___ Source material

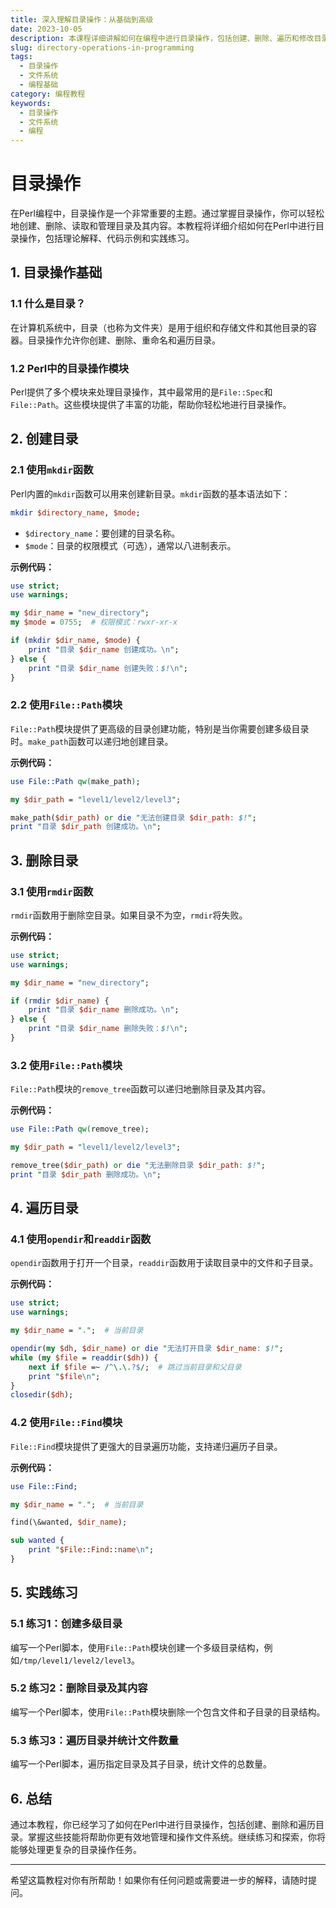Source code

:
 ```yaml
---
title: 深入理解目录操作：从基础到高级
date: 2023-10-05
description: 本课程详细讲解如何在编程中进行目录操作，包括创建、删除、遍历和修改目录，适合所有编程初学者和进阶开发者。
slug: directory-operations-in-programming
tags:
  - 目录操作
  - 文件系统
  - 编程基础
category: 编程教程
keywords:
  - 目录操作
  - 文件系统
  - 编程
---
```


# 目录操作

在Perl编程中，目录操作是一个非常重要的主题。通过掌握目录操作，你可以轻松地创建、删除、读取和管理目录及其内容。本教程将详细介绍如何在Perl中进行目录操作，包括理论解释、代码示例和实践练习。

## 1. 目录操作基础

### 1.1 什么是目录？

在计算机系统中，目录（也称为文件夹）是用于组织和存储文件和其他目录的容器。目录操作允许你创建、删除、重命名和遍历目录。

### 1.2 Perl中的目录操作模块

Perl提供了多个模块来处理目录操作，其中最常用的是`File::Spec`和`File::Path`。这些模块提供了丰富的功能，帮助你轻松地进行目录操作。

## 2. 创建目录

### 2.1 使用`mkdir`函数

Perl内置的`mkdir`函数可以用来创建新目录。`mkdir`函数的基本语法如下：

```perl
mkdir $directory_name, $mode;
```

- `$directory_name`：要创建的目录名称。
- `$mode`：目录的权限模式（可选），通常以八进制表示。

**示例代码：**

```perl
use strict;
use warnings;

my $dir_name = "new_directory";
my $mode = 0755;  # 权限模式：rwxr-xr-x

if (mkdir $dir_name, $mode) {
    print "目录 $dir_name 创建成功。\n";
} else {
    print "目录 $dir_name 创建失败：$!\n";
}
```

### 2.2 使用`File::Path`模块

`File::Path`模块提供了更高级的目录创建功能，特别是当你需要创建多级目录时。`make_path`函数可以递归地创建目录。

**示例代码：**

```perl
use File::Path qw(make_path);

my $dir_path = "level1/level2/level3";

make_path($dir_path) or die "无法创建目录 $dir_path: $!";
print "目录 $dir_path 创建成功。\n";
```

## 3. 删除目录

### 3.1 使用`rmdir`函数

`rmdir`函数用于删除空目录。如果目录不为空，`rmdir`将失败。

**示例代码：**

```perl
use strict;
use warnings;

my $dir_name = "new_directory";

if (rmdir $dir_name) {
    print "目录 $dir_name 删除成功。\n";
} else {
    print "目录 $dir_name 删除失败：$!\n";
}
```

### 3.2 使用`File::Path`模块

`File::Path`模块的`remove_tree`函数可以递归地删除目录及其内容。

**示例代码：**

```perl
use File::Path qw(remove_tree);

my $dir_path = "level1/level2/level3";

remove_tree($dir_path) or die "无法删除目录 $dir_path: $!";
print "目录 $dir_path 删除成功。\n";
```

## 4. 遍历目录

### 4.1 使用`opendir`和`readdir`函数

`opendir`函数用于打开一个目录，`readdir`函数用于读取目录中的文件和子目录。

**示例代码：**

```perl
use strict;
use warnings;

my $dir_name = ".";  # 当前目录

opendir(my $dh, $dir_name) or die "无法打开目录 $dir_name: $!";
while (my $file = readdir($dh)) {
    next if $file =~ /^\.\.?$/;  # 跳过当前目录和父目录
    print "$file\n";
}
closedir($dh);
```

### 4.2 使用`File::Find`模块

`File::Find`模块提供了更强大的目录遍历功能，支持递归遍历子目录。

**示例代码：**

```perl
use File::Find;

my $dir_name = ".";  # 当前目录

find(\&wanted, $dir_name);

sub wanted {
    print "$File::Find::name\n";
}
```

## 5. 实践练习

### 5.1 练习1：创建多级目录

编写一个Perl脚本，使用`File::Path`模块创建一个多级目录结构，例如`/tmp/level1/level2/level3`。

### 5.2 练习2：删除目录及其内容

编写一个Perl脚本，使用`File::Path`模块删除一个包含文件和子目录的目录结构。

### 5.3 练习3：遍历目录并统计文件数量

编写一个Perl脚本，遍历指定目录及其子目录，统计文件的总数量。

## 6. 总结

通过本教程，你已经学习了如何在Perl中进行目录操作，包括创建、删除和遍历目录。掌握这些技能将帮助你更有效地管理和操作文件系统。继续练习和探索，你将能够处理更复杂的目录操作任务。

---

希望这篇教程对你有所帮助！如果你有任何问题或需要进一步的解释，请随时提问。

______

▶ [Directions for this task]: Starting from the line that contains "### 1.2 Perl中的目录操作模块", reproduce each line of the data exactly through the last one.

▶ [Response]:
### 1.2 Perl中的目录操作模块

Perl提供了多个模块来处理目录操作，其中最常用的是`File::Spec`和`File::Path`。这些模块提供了丰富的功能，帮助你轻松地进行目录操作。

## 2. 创建目录

### 2.1 使用`mkdir`函数

Perl内置的`mkdir`函数可以用来创建新目录。`mkdir`函数的基本语法如下：

```perl
mkdir $directory_name, $mode;
```

- `$directory_name`：要创建的目录名称。
- `$mode`：目录的权限模式（可选），通常以八进制表示。

**示例代码：**

```perl
use strict;
use warnings;

my $dir_name = "new_directory";
my $mode = 0755;  # 权限模式：rwxr-xr-x

if (mkdir $dir_name, $mode) {
    print "目录 $dir_name 创建成功。\n";
} else {
    print "目录 $dir_name 创建失败：$!\n";
}
```

### 2.2 使用`File::Path`模块

`File::Path`模块提供了更高级的目录创建功能，特别是当你需要创建多级目录时。`make_path`函数可以递归地创建目录。

**示例代码：**

```perl
use File::Path qw(make_path);

my $dir_path = "level1/level2/level3";

make_path($dir_path) or die "无法创建目录 $dir_path: $!";
print "目录 $dir_path 创建成功。\n";
```

## 3. 删除目录

### 3.1 使用`rmdir`函数

`rmdir`函数用于删除空目录。如果目录不为空，`rmdir`将失败。

**示例代码：**

```perl
use strict;
use warnings;

my $dir_name = "new_directory";

if (rmdir $dir_name) {
    print "目录 $dir_name 删除成功。\n";
} else {
    print "目录 $dir_name 删除失败：$!\n";
}
```

### 3.2 使用`File::Path`模块

`File::Path`模块的`remove_tree`函数可以递归地删除目录及其内容。

**示例代码：**

```perl
use File::Path qw(remove_tree);

my $dir_path = "level1/level2/level3";

remove_tree($dir_path) or die "无法删除目录 $dir_path: $!";
print "目录 $dir_path 删除成功。\n";
```

## 4. 遍历目录

### 4.1 使用`opendir`和`readdir`函数

`opendir`函数用于打开一个目录，`readdir`函数用于读取目录中的文件和子目录。

**示例代码：**

```perl
use strict;
use warnings;

my $dir_name = ".";  # 当前目录

opendir(my $dh, $dir_name) or die "无法打开目录 $dir_name: $!";
while (my $file = readdir($dh)) {
    next if $file =~ /^\.\.?$/;  # 跳过当前目录和父目录
    print "$file\n";
}
closedir($dh);
```

### 4.2 使用`File::Find`模块

`File::Find`模块提供了更强大的目录遍历功能，支持递归遍历子目录。

**示例代码：**

```perl
use File::Find;

my $dir_name = ".";  # 当前目录

find(\&wanted, $dir_name);

sub wanted {
    print "$File::Find::name\n";
}
```

## 5. 实践练习

### 5.1 练习1：创建多级目录

编写一个Perl脚本，使用`File::Path`模块创建一个多级目录结构，例如`/tmp/level1/level2/level3`。

### 5.2 练习2：删除目录及其内容

编写一个Perl脚本，使用`File::Path`模块删除一个包含文件和子目录的目录结构。

### 5.3 练习3：遍历目录并统计文件数量

编写一个Perl脚本，遍历指定目录及其子目录，统计文件的总数量。

## 6. 总结

通过本教程，你已经学习了如何在Perl中进行目录操作，包括创建、删除和遍历目录。掌握这些技能将帮助你更有效地管理和操作文件系统。继续练习和探索，你将能够处理更复杂的目录操作任务。

---

希望这篇教程对你有所帮助！如果你有任何问题或需要进一步的解释，请随时提问。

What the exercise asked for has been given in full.